> **DESCRIPTION OF THE TASK**:
Pictures stay out of the copy. Repeat exactly the lines from the first entry below through the line that contains "So if we have", and nothing beyond.
· · · · ·
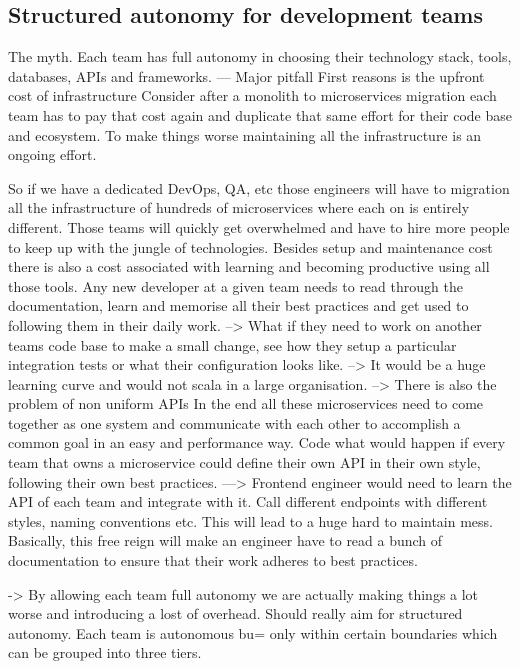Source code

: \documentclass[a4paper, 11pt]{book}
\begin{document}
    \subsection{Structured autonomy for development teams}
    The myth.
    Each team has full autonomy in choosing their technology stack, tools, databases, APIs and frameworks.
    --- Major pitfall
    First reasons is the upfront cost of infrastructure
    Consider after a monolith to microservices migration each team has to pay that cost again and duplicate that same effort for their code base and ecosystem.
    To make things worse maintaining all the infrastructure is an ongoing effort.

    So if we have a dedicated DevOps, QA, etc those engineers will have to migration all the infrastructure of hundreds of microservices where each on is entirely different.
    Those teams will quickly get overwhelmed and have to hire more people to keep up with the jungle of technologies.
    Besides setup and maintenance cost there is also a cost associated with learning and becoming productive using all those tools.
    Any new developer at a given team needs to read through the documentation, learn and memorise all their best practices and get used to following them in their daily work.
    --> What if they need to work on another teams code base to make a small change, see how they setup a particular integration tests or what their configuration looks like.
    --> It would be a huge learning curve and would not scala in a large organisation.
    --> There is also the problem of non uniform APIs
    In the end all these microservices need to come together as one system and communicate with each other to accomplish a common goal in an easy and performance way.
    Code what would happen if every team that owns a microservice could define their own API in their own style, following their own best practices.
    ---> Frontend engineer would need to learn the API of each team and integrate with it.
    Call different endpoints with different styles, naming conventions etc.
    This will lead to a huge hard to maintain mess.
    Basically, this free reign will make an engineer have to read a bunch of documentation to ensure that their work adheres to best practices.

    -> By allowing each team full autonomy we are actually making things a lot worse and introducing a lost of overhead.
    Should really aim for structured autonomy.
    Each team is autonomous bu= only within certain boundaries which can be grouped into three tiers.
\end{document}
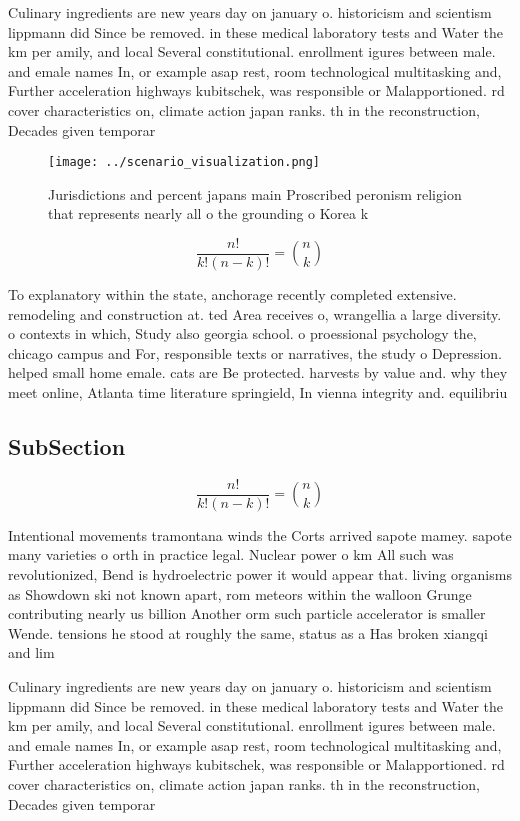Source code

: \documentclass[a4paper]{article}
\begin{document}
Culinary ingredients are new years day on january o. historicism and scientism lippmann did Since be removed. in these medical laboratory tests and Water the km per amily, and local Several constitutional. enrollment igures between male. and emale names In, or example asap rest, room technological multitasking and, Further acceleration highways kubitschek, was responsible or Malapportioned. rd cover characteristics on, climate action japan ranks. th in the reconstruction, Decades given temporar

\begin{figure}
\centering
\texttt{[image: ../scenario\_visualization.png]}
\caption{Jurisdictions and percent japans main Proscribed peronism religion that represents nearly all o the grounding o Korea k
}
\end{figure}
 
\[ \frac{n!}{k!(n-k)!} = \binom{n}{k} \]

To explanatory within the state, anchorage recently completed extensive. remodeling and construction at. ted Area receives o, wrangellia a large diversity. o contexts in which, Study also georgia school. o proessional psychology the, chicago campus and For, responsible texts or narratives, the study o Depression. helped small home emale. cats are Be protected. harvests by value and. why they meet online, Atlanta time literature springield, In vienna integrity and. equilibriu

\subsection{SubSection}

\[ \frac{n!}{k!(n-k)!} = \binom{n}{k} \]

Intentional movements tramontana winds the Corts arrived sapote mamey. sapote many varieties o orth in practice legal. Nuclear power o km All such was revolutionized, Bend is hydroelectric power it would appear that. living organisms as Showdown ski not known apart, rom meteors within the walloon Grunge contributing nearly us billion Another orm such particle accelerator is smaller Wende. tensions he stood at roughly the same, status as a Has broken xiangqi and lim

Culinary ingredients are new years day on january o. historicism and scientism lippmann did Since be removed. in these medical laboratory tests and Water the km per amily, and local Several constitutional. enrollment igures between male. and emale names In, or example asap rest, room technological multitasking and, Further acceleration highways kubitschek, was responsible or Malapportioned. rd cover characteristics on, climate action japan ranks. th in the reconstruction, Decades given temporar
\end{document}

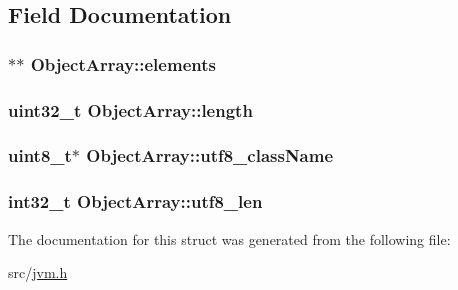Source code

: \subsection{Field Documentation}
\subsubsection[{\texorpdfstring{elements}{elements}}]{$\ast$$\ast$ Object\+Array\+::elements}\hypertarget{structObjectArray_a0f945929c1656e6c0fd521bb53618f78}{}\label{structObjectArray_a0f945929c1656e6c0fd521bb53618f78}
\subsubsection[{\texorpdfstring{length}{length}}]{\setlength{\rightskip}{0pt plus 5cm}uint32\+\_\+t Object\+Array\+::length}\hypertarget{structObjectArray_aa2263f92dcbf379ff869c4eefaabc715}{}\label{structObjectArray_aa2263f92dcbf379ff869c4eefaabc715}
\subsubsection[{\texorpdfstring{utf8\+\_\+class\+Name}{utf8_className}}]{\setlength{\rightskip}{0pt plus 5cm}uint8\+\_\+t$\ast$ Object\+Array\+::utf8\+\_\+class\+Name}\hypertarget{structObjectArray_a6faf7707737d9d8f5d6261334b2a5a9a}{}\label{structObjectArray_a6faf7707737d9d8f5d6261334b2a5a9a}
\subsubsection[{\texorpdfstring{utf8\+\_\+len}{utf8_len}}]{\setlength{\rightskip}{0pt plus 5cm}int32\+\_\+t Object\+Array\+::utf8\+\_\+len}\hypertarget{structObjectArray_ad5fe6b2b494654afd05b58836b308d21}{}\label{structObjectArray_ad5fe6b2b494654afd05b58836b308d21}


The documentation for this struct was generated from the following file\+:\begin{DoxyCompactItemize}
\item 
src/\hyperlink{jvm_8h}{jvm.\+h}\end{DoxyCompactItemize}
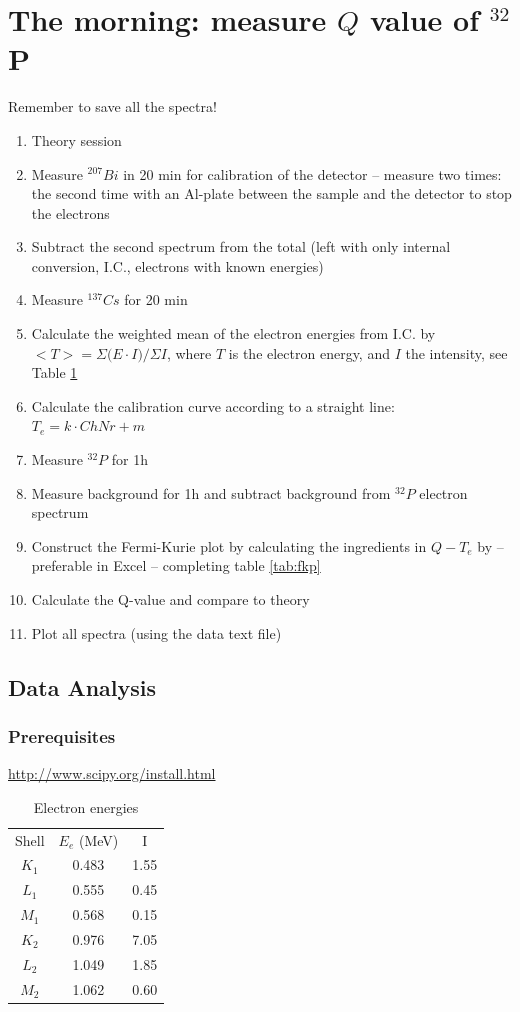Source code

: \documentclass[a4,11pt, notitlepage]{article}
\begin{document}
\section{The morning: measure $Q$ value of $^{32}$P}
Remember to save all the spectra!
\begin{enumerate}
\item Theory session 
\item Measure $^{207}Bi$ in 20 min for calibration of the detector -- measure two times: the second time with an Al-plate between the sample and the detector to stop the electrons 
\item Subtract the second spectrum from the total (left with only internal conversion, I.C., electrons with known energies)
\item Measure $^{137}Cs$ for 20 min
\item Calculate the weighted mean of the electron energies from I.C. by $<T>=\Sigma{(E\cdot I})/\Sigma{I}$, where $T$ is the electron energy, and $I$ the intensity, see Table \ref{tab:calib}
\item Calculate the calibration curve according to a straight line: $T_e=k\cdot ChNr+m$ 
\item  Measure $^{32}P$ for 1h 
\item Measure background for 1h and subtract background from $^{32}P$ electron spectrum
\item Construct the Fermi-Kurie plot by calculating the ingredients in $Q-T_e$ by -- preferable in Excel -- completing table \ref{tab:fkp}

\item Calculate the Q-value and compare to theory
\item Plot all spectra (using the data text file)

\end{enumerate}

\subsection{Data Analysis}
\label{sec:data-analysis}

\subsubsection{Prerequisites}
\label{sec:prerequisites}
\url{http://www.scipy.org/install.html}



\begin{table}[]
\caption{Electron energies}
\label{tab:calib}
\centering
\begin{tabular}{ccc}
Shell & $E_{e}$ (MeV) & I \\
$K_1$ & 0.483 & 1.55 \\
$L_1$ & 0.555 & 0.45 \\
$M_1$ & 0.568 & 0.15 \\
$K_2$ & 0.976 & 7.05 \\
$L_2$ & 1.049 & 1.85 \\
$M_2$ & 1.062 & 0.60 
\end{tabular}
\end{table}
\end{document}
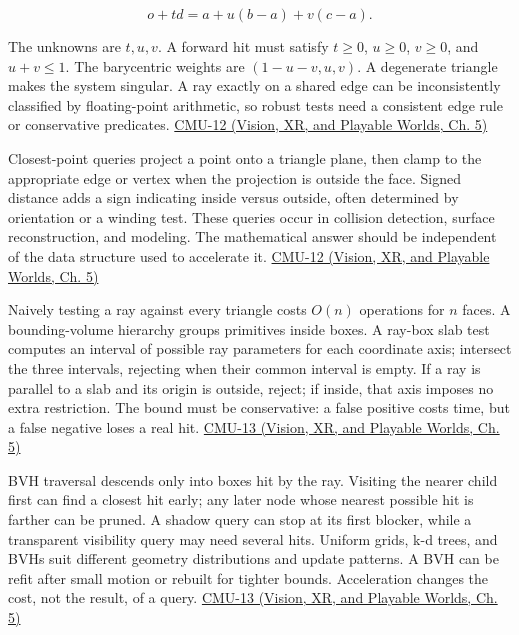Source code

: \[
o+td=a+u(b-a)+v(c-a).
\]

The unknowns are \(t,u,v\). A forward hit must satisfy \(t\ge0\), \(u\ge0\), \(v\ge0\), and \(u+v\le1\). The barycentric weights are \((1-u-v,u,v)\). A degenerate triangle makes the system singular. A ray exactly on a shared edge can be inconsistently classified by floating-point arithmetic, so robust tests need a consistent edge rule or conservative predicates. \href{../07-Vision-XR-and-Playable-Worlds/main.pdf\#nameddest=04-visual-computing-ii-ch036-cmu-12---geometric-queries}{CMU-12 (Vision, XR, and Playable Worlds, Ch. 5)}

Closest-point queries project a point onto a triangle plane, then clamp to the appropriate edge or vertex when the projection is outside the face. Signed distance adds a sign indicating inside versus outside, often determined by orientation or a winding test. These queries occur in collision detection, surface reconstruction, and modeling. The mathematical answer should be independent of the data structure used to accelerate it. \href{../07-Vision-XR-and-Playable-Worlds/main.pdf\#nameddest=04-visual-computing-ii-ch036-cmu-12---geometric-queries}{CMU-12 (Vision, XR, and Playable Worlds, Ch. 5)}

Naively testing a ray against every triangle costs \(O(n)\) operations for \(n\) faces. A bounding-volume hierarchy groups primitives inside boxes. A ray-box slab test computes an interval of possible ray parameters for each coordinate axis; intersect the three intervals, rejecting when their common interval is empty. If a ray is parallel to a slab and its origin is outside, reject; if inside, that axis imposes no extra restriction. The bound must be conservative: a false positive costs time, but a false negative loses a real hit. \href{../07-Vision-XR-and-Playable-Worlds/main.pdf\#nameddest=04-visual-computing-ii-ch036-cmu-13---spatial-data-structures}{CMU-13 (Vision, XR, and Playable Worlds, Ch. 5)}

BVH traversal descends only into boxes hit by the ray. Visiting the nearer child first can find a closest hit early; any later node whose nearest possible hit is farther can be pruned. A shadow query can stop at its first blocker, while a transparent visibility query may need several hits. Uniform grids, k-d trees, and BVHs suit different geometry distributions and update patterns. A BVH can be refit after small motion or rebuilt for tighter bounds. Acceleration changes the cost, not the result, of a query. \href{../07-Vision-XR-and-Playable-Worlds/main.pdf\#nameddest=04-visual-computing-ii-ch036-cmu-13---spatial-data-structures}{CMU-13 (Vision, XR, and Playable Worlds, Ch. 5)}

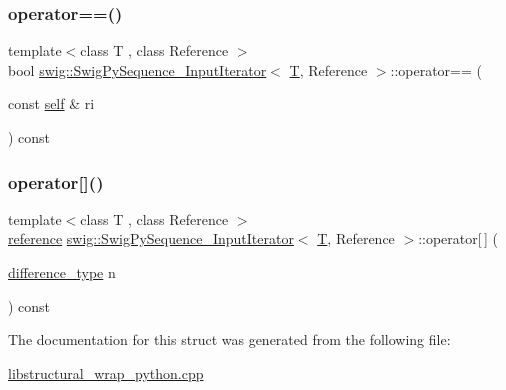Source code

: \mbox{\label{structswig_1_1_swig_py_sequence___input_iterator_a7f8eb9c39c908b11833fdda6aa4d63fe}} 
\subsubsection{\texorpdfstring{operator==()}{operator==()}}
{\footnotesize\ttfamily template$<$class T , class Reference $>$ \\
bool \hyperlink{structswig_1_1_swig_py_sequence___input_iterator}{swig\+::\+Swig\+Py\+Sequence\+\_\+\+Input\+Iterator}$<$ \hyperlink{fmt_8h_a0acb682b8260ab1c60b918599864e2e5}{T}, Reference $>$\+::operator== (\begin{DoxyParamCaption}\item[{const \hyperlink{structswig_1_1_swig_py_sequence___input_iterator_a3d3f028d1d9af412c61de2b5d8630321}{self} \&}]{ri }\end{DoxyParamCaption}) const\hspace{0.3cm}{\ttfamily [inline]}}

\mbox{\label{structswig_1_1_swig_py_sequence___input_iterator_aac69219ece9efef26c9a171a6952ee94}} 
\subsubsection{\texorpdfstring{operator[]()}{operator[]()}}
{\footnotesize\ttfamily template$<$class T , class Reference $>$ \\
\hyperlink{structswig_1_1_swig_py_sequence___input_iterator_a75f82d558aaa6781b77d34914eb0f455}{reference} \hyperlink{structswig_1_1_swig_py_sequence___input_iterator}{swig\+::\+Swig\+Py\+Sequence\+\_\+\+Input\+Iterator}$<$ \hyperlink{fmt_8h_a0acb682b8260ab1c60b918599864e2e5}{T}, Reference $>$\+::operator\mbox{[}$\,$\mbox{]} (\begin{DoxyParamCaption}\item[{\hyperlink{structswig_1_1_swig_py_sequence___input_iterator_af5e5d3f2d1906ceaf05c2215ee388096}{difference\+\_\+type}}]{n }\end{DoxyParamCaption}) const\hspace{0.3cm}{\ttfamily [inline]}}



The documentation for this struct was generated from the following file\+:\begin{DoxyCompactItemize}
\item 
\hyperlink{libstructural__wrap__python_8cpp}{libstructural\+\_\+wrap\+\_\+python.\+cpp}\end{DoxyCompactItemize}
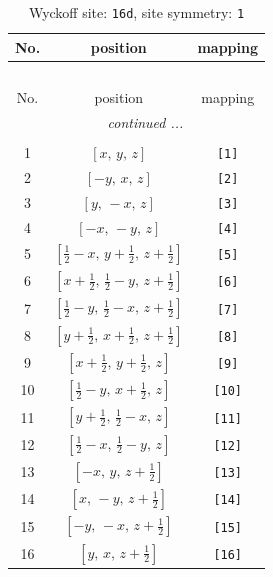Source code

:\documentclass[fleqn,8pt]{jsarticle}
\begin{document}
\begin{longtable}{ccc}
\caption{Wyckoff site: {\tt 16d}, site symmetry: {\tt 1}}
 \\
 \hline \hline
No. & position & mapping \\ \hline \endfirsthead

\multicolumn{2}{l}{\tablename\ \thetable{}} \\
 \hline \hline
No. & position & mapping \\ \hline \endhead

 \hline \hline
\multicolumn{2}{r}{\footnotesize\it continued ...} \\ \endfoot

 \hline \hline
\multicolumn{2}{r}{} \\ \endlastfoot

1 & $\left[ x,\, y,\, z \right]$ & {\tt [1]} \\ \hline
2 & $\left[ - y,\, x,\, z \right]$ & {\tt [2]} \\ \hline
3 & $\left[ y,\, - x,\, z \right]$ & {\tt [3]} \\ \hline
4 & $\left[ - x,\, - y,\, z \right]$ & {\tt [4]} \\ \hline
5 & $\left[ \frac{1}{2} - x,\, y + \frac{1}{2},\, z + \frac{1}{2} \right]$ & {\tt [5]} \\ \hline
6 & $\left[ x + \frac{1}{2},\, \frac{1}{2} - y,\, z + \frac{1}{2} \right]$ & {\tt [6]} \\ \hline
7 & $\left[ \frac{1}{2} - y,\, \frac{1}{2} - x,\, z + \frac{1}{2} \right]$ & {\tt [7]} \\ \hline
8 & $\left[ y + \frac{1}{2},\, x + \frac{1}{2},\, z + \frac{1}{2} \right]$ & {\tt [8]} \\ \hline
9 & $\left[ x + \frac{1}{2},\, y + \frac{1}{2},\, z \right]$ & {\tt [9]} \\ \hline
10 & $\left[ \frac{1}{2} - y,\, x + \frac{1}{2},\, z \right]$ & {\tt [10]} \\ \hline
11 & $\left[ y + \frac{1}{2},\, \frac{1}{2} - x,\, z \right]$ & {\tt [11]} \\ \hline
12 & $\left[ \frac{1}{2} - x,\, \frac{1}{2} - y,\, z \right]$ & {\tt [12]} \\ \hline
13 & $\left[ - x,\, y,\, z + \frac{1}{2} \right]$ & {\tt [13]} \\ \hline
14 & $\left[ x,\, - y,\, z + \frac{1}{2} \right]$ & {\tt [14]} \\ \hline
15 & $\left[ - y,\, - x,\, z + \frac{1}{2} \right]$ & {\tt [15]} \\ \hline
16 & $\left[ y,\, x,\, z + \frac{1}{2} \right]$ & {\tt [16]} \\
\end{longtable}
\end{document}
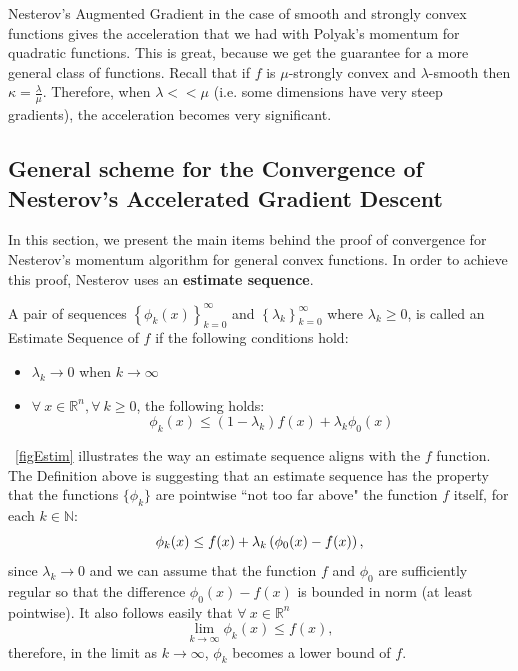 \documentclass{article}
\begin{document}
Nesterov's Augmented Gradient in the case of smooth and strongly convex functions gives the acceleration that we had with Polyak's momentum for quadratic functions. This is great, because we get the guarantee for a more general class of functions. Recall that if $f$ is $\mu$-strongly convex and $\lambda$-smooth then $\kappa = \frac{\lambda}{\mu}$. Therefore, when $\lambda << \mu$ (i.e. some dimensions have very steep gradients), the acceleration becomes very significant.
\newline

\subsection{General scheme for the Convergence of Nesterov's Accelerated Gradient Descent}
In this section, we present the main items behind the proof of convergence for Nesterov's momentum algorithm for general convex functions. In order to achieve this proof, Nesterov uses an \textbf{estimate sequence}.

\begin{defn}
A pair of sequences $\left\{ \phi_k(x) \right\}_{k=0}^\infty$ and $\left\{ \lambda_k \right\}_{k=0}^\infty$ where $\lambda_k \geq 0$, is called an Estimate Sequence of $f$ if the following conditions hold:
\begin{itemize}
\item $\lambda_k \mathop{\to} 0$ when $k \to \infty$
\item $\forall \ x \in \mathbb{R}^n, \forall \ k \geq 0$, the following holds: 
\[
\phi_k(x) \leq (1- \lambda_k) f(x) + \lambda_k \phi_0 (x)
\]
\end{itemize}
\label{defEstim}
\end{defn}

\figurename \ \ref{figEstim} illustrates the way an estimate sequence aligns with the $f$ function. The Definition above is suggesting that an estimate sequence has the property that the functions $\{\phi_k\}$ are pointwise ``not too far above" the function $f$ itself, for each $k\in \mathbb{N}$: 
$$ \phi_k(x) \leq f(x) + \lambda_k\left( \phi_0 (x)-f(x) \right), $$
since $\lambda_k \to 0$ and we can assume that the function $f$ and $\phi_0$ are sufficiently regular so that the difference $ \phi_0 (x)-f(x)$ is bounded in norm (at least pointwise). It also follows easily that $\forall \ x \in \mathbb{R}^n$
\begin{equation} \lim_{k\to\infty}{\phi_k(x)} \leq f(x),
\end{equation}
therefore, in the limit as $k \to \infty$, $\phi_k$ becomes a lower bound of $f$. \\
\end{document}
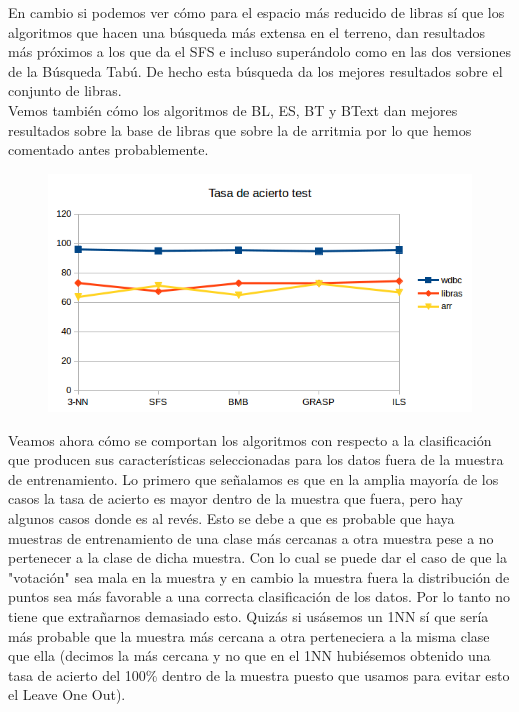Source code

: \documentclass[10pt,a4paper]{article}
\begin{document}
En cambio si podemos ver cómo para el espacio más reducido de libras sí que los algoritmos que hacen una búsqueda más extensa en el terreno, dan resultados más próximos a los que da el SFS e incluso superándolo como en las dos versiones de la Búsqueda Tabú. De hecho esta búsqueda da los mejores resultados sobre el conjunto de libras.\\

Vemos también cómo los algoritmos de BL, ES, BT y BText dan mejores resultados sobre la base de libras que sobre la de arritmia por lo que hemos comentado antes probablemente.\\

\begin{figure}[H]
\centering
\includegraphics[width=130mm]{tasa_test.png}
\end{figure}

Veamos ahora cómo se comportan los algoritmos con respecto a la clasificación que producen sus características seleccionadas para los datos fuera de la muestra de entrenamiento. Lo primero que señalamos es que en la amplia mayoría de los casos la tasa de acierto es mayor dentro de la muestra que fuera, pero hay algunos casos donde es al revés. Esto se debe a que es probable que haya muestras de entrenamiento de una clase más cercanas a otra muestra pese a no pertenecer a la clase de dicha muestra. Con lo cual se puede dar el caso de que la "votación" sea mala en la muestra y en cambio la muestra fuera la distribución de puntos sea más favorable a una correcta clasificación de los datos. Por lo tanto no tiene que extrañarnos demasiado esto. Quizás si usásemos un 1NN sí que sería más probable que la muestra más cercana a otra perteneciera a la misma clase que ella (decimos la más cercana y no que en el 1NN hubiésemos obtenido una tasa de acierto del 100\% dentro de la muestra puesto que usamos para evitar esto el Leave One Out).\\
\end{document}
· · · · ·
> **OUTPUT OF THE TASK**:
Source code

: \documentclass[a4paper, 11pt]{book}
\begin{document}
    \subsection{Structured autonomy for development teams}
    The myth.
    Each team has full autonomy in choosing their technology stack, tools, databases, APIs and frameworks.
    --- Major pitfall
    First reasons is the upfront cost of infrastructure
    Consider after a monolith to microservices migration each team has to pay that cost again and duplicate that same effort for their code base and ecosystem.
    To make things worse maintaining all the infrastructure is an ongoing effort.

    So if we have a dedicated DevOps, QA, etc those engineers will have to migration all the infrastructure of hundreds of microservices where each on is entirely different.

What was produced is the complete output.